Grazing combatants vow to keep feuding

  • Riding the range

    Stephen Collector
 

The day after he didn't get appointed to the U.S. Supreme Court, Interior Secretary Bruce Babbitt dove back into grazing reform. At a U.S. Senate hearing in Albuquerque, N.M., on May 14, Babbitt told several hundred ranchers and environmentalists that he expects to "stay in the middle of this grazing issue until we work out something that we can all live with in the West."

His commitment met an equally firm stand from the diverse group of Anglo, Hispanic and Indian ranchers and environmentalists at the hearing: They refused to cooperate with Babbitt or with each other.

The hearing, sponsored by the Energy and Natural Resources Committee on Rangeland Reform, chaired by Sen. Jeff Bingaman, D-N.M., listened to 10 invited speakers from all sides.

Agricultural economist John Fowler of New Mexico State University said he objected to the several premises behind the rangeland reform program: that rangelands are deteriorated and getting worse; that permittees who graze cattle and sheep on public lands are not doing an adequate job; and that reform will improve range conditions.

David Henderson, New Mexico Director of the National Audubon Society, countered that the state is rapidly losing topsoil due to overgrazing and that over the last 100 years the Southwest has lost "over 90 percent of the riparian communities."
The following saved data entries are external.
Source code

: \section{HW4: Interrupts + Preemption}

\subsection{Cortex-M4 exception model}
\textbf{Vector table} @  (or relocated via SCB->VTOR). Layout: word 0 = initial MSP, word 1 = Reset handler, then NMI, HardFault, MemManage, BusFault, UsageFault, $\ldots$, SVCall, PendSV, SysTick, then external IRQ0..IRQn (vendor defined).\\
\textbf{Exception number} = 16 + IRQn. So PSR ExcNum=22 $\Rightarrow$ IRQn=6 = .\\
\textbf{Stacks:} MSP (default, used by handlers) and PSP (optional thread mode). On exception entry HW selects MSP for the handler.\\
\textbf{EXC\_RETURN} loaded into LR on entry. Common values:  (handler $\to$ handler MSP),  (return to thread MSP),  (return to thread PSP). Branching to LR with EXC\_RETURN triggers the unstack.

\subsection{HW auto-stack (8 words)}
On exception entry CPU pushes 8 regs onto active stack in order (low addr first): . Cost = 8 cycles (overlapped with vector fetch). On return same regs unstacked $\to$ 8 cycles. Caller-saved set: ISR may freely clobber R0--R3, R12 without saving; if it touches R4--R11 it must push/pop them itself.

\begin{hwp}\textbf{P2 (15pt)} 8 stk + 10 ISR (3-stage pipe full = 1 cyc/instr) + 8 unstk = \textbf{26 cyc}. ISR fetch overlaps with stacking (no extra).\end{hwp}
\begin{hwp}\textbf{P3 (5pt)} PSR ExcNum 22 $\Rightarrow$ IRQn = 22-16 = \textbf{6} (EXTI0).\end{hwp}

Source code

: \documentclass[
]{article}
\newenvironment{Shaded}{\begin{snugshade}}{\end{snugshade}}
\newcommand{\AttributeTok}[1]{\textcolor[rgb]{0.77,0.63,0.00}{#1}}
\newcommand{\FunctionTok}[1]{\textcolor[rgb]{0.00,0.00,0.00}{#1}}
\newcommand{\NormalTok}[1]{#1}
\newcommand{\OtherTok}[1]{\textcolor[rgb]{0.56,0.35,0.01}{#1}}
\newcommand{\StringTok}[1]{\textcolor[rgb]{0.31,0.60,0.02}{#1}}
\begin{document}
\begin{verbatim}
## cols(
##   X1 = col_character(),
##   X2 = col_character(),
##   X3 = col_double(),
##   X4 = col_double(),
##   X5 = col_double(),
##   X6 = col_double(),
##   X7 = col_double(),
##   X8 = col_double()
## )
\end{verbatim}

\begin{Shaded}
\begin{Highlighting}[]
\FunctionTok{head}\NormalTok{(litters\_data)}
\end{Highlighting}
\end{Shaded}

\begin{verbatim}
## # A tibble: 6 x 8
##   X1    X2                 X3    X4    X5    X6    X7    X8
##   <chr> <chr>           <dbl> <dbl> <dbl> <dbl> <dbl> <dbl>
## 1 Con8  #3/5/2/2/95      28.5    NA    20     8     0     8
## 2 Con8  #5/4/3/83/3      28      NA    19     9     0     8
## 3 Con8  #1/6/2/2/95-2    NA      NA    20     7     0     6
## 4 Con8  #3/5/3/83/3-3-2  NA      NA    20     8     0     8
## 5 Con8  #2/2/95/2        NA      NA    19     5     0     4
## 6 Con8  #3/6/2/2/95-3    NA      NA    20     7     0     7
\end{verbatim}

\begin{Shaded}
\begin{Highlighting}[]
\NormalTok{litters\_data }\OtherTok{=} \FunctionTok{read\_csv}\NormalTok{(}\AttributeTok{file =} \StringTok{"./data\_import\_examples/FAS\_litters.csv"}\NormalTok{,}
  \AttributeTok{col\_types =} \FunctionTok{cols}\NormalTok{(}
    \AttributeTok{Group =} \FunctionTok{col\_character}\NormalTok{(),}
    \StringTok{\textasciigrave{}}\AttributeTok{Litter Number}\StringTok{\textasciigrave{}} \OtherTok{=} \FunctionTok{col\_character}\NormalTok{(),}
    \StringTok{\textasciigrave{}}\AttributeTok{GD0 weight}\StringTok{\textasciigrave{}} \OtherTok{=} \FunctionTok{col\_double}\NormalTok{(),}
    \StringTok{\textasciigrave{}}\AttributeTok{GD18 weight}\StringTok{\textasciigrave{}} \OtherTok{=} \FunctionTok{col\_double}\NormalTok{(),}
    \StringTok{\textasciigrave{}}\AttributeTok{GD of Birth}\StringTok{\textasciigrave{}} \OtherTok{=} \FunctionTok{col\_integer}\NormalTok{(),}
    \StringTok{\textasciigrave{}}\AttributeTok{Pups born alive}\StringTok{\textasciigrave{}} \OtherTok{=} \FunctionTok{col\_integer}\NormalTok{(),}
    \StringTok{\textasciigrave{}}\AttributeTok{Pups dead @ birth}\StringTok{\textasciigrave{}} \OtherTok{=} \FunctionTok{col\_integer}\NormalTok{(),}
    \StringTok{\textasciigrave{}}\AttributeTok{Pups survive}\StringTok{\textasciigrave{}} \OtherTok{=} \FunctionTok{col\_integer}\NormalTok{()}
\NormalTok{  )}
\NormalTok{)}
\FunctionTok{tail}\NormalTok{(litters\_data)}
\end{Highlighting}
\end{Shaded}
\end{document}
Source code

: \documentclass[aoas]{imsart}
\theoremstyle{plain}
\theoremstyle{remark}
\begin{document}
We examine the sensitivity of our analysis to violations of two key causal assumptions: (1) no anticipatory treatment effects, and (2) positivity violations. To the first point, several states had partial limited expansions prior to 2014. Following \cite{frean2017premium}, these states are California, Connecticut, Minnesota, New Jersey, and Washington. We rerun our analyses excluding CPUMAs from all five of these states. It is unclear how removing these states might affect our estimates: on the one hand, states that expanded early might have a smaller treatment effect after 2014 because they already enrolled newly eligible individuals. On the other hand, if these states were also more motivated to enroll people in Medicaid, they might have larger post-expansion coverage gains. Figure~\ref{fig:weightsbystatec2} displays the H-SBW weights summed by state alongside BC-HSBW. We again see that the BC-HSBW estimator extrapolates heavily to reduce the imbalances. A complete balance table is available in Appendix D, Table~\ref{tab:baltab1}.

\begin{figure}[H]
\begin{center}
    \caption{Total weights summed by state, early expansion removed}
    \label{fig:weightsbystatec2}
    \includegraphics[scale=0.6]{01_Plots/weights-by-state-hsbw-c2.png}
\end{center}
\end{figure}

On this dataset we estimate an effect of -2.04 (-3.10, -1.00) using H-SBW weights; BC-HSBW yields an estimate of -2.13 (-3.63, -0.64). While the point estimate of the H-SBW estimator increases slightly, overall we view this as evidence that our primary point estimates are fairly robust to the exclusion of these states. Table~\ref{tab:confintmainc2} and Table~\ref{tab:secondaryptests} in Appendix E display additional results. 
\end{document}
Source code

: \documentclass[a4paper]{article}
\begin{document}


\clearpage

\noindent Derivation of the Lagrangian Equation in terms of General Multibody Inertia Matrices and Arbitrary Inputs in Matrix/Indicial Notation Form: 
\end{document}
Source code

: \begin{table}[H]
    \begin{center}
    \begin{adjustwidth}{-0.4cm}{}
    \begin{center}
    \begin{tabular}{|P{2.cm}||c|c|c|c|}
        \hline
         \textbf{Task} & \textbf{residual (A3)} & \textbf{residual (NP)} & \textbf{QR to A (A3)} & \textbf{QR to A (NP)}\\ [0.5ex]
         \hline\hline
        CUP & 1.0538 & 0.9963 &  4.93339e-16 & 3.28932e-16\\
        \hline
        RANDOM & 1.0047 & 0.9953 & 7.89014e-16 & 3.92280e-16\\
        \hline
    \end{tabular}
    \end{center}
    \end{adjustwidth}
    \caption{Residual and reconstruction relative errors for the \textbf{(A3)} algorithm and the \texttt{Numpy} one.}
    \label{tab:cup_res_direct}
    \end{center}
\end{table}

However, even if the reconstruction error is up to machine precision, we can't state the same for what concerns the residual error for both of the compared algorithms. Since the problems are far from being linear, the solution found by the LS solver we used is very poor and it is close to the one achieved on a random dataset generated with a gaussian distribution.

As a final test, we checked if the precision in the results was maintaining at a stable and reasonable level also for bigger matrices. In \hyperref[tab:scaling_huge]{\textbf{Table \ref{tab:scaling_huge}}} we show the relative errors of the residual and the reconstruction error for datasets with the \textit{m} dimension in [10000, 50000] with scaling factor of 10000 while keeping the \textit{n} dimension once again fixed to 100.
Henderson said the latest range reform proposal doesn't go far enough. He said it places "greater emphasis' on keeping ranchers in business than it does on ecology. And Jim Fish, president of Public Lands Action Network, charged that the proposed fee structure, which doubles ranchers' costs over three years, fails to cover federal administrative costs and therefore amounts to public support of "wealthy welfare ranchers."

But Wesley Grau, president of the New Mexico Cattle Growers, predicted that 1,550 of the state's 3,500 federal lands permittees would go under as a result of the higher fees. And Melvin Batista, speaking for 450 Navajo ranching families, warned that failed ranchers would turn to welfare.

The question of who would control on-the-ground decisions - when cattle went on and off the public land, whether riparian areas were fenced, how predators were dealt with - was also contentious. Susan Schock, director of Gila Watch, stated that "local control by ranchers has brought us to an ecological crisis." And Jim Fish said decisions "have been excessively influenced by a small number of individuals with the most personal gain at stake."

But Pete Gnatkowski, president of the New Mexico Wool Growers Inc., said, "Those of us with the most at stake might not even be represented."

Maria Varela, co-director of the Hispanic sheep growers' group, Ganados del Valle, warned of possible "range wars' in response to the ever-intensifying pressure on ranching. Then she extended a conditional offer to the anti-grazing contingent: "When the environmental community exhibits as much concern for people as it does for wildlife, bridges can be built."

In response to the attacks on his proposal, Babbitt pointed to successful consensus groups in Oregon and Colorado. "To those who say we can't work together, I say simply, "Yes, you can." And I'm going to be out here relentlessly ... trying to find reasonable people on both sides, coaxing you, pushing you, shoving, because I think this is the future of where it's gotta go in the West."

Deborah Begel is a free-lance writer in Tierra Amarilla, N.M.